Everyday something is longer… arms grow, legs grow, their torso grows.
Everyday something is larger… feet, hands.
Everyday something changes, yet despite the changes and the rapidity of these changes children develop. How?
Children develop at astonishing rates despite the challenges of an ever changing body because they have not yet learnt to care what anyone else thinks : they are free of the limited thinking, of the judgement, the comparison, the conformity that society demands from each and every each individual who seeks entry into the inner circle of those who are considered ‘A-listers’. Without the pressure of caring what anyone else thinks… children are free, free to be themselves, free to explore, free to try anything and everything without WORRY of ‘what if’? Without a care of what anyone else thinks, children find an innate confidence to try… almost anything! Children explore their world, they explore their potential because they are open to the moment, they are RELAXED.
Adults on the other hand start with WORRY…
A worried adult considers above all whether there is any chance of them looking like a failure?
- A relaxed child doesn’t know what failure is – they are limitless because they are free of binary thinking.
A worried adult considers above all whether there is any chance of them looking like a loser?
- A relaxed child doesn’t know what losing is – they are limitless because they are free of comparative thinking.
A worried adult considers above all whether there is any chance of embarrassment?
- A relaxed child doesn’t know what it means to be embarrassed – they are limitless because they are free of egotistical thinking.
As adults we have given ourselves an easy excuse to why we stop pursuing our potential, why we stop living our purpose… we claim that old-age limits us, we claim that rigidity, stiffness, inflexibility limits us, we claim that the responsibilities of adulthood hold us back, we claim that there is a long list of external forces exist and it is these forces which are our only impediments.
As adults we traded in exploring our potential, our purpose… because we think we traded up for the rat-race of pursuing fame and fortune… ahh, the adult life of make it to spend it, spend it to show it off, show it off until you have spent it all and need to wake up to make more of it. Round and round we go, more, more, and still more… to what end? We run the rat-race for decades, trading our health along with our potential and our purpose… for what? We stucco over the deteriorating condition of our physical, mental and emotional well-being with pills, surgery, vacations, socially acceptable addictions to booze, recreational or prescription drugs, a new car, a newly renovated kitchen, bathroom and basement, we add a vacation property just to ensure that the ball and chain of debt and debt payments lasts well into our 60s or 70s… all so that we can claim to be living life to its fullest (and we can keep it all going provided interest rates don’t rise).
So when does it all end? I mean the infatuation with life, with living, the exploration, the joy of being you? It can end – but doesn’t have to – when children develop an awareness that others are aware of them, that they are being watched, judged, criticized… that what they do triggers a social response.
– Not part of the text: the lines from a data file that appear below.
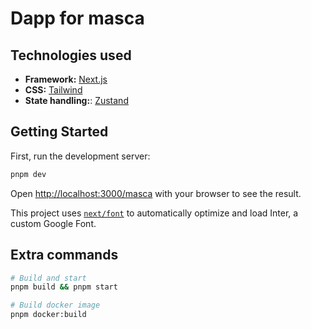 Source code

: # Dapp for masca

## Technologies used

- **Framework:** [Next.js](https://nextjs.org/)
- **CSS:** [Tailwind](https://tailwindcss.com/)
- **State handling:**: [Zustand](https://github.com/pmndrs/zustand)

## Getting Started

First, run the development server:

```bash
pnpm dev
```

Open [http://localhost:3000/masca](http://localhost:3000/masca) with your browser to see the result.

This project uses [`next/font`](https://nextjs.org/docs/basic-features/font-optimization) to automatically optimize and load Inter, a custom Google Font.

## Extra commands

```sh
# Build and start
pnpm build && pnpm start

# Build docker image
pnpm docker:build
```
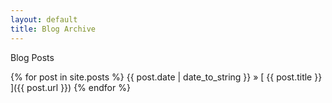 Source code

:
 ```yaml
---
layout: default
title: Blog Archive
---
```

<p class="lead">Blog Posts</p>

{% for post in site.posts %}
  {{ post.date | date_to_string }} &raquo; [ {{ post.title }} ]({{ post.url }})
{% endfor %}
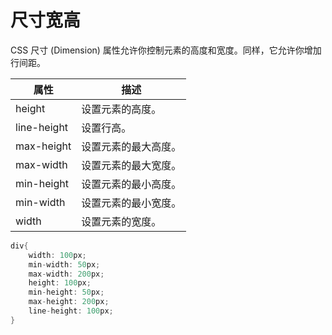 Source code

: # 尺寸宽高

CSS 尺寸 (Dimension) 属性允许你控制元素的高度和宽度。同样，它允许你增加行间距。

|属性| 	描述|
| ---- | ---- |
|height| 	设置元素的高度。|
|line-height| 	设置行高。|
|max-height| 	设置元素的最大高度。|
|max-width| 	设置元素的最大宽度。|
|min-height| 	设置元素的最小高度。|
|min-width| 	设置元素的最小宽度。|
|width| 	设置元素的宽度。|

```cs
div{
    width: 100px;
    min-width: 50px;
    max-width: 200px;
    height: 100px;
    min-height: 50px;
    max-height: 200px;
    line-height: 100px;
}
```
When children are deeply connected to parents, to a family, to a community, the social response they seek is to fit in with their close tribe and behave in a way that is accepted and gains greater acceptance by their ‘tribe’. A strong support system that accepts a child as a child – i.e. will fall, will scrape knees, will scream, will shout, will cry – while providing appropriate parameters for safe exploration frees a child to be themselves. A child in this environment has the opportunity to explore without condemnation or ridicule who they are, to explore their potential, to experiment in life without having to consider whether who they are is socially acceptable. With such a strong support system this child also has a protective boundary which circles them preventing external judgement from deterring the child from continuing on on their path of growth and development. These children develop a growth mindset.
When children have loose connections to parents, to siblings, when there is no community surrounding a child, then the child becomes keenly aware that their survival depends on their ability to fit in to the whatever tribe that find themselves. All of a sudden, who the child is, becomes irrelevant. When survival becomes primary, what matters is fitting into whatever tribe will take you so that you can gain a sense of security and stability in your life. Exploring your potential, experimenting comes second when you live in an uncertain world. These children develop a fixed mindset.
With parents replacing themselves with technology – i.e. TV raising young children, smartphones, the internet and social media raising tweens and teens – children are growing up without a sense of tribe within their own family, within the walls of their own home. Today ‘good’ parenting seems to be measured by the type of data and call plan a child has on their smartphone, or is measured by the number of game stations, the number of Adult rated games and the number of hours the child is permitted to play online with their ‘friends’. Meanwhile these children are fearful whenever confronted with actual peer to peer interaction, panic stricken whenever challenged, paralyzed by the mere thought of being evaluated, tested, or asked to compete.
RELAXED vs WORRIED CHILDREN
Raising a child, parenting a child used to mean investing personally time, effort, and energy into guiding a child to be themselves, teaching them to learn how to listen to inner cues, to internal motivations, to themselves so that they can become the best possible version of themselves. This was once what parenting referred to, and the result was children who worried a lot less, were a lot more relaxed, and grew up into independent adults focused on contributing to society.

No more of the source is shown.